Stored dataset items:
-------

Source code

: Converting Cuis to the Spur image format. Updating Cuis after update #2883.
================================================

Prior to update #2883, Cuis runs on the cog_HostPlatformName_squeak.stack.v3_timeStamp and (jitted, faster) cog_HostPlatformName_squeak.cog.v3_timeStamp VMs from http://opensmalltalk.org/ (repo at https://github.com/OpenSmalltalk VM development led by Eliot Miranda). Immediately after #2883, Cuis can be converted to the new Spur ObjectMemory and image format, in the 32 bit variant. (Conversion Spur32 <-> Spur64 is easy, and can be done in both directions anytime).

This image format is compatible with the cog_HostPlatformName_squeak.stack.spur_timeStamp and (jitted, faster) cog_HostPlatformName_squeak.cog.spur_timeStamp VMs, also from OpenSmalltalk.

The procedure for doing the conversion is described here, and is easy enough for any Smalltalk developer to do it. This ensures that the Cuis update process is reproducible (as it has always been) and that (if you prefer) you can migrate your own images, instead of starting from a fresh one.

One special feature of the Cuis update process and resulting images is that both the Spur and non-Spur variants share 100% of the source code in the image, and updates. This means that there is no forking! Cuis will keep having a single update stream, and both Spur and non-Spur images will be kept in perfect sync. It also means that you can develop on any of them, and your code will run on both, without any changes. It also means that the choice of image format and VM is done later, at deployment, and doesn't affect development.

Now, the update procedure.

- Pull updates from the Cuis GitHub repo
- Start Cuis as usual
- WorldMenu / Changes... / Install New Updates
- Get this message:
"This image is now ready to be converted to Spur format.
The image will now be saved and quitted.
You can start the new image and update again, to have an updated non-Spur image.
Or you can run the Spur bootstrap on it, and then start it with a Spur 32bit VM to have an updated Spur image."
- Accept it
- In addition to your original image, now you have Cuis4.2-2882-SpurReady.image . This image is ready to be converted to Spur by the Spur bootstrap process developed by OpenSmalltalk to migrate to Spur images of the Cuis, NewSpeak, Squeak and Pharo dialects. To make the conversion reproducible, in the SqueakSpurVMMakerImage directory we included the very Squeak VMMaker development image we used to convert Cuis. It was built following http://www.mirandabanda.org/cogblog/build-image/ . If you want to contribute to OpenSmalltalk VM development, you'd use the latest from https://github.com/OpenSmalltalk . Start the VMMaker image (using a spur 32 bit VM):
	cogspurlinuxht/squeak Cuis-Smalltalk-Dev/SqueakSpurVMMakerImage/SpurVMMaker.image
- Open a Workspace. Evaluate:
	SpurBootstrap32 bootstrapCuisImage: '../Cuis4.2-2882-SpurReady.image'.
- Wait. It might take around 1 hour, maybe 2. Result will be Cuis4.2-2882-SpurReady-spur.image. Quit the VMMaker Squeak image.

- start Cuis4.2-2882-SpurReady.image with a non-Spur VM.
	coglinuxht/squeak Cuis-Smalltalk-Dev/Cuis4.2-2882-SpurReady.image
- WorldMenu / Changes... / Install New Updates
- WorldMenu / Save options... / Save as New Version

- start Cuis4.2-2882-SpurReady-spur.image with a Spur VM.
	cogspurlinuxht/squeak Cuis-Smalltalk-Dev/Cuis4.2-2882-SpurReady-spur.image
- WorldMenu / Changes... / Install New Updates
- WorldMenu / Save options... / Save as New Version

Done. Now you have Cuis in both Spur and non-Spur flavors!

-------

**Work required**
Would you output, unchanged, each line from the start of the records to the line that holds "Prior to update", both included and nothing else?

**Answer area**
Source code

: Converting Cuis to the Spur image format. Updating Cuis after update #2883.
================================================

Prior to update #2883, Cuis runs on the cog_HostPlatformName_squeak.stack.v3_timeStamp and (jitted, faster) cog_HostPlatformName_squeak.cog.v3_timeStamp VMs from http://opensmalltalk.org/ (repo at https://github.com/OpenSmalltalk VM development led by Eliot Miranda). Immediately after #2883, Cuis can be converted to the new Spur ObjectMemory and image format, in the 32 bit variant. (Conversion Spur32 <-> Spur64 is easy, and can be done in both directions anytime).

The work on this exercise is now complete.